*Required work:* What are the lines, copied exactly, from the one containing "Ao clicar em" through the last line of the records below, both included?

------ Input data ------

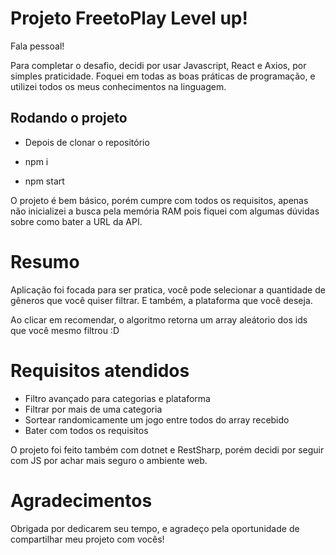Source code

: # Projeto FreetoPlay Level up!

Fala pessoal!

Para completar o desafio, decidi por usar Javascript, React e Axios, por simples praticidade. Foquei em todas as boas práticas de programação, e utilizei todos os meus conhecimentos na linguagem.

## Rodando o projeto

  * Depois de clonar o repositório
  
  * npm i
  * npm start
    
O projeto é bem básico, porém cumpre com todos os requisitos, apenas não inicializei a busca pela memória RAM pois fiquei com algumas dúvidas sobre como bater a URL da API.

# Resumo

Aplicação foi focada para ser pratica, você pode selecionar a quantidade de gêneros que você quiser filtrar. E também, a plataforma que você deseja. 

Ao clicar em recomendar, o algoritmo retorna um array aleátorio dos ids que você mesmo filtrou :D

# Requisitos atendidos
  * Filtro avançado para categorias e plataforma
  * Filtrar por mais de uma categoria
  * Sortear randomicamente um jogo entre todos do array recebido
  * Bater com todos os requisitos 

O projeto foi feito também com dotnet e RestSharp, porém decidi por seguir com JS por achar mais seguro o ambiente web.

# Agradecimentos

Obrigada por dedicarem seu tempo, e agradeço pela oportunidade de compartilhar meu projeto com vocês!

------

*Solved exercise:*
Ao clicar em recomendar, o algoritmo retorna um array aleátorio dos ids que você mesmo filtrou :D

# Requisitos atendidos
  * Filtro avançado para categorias e plataforma
  * Filtrar por mais de uma categoria
  * Sortear randomicamente um jogo entre todos do array recebido
  * Bater com todos os requisitos 

O projeto foi feito também com dotnet e RestSharp, porém decidi por seguir com JS por achar mais seguro o ambiente web.

# Agradecimentos

Obrigada por dedicarem seu tempo, e agradeço pela oportunidade de compartilhar meu projeto com vocês!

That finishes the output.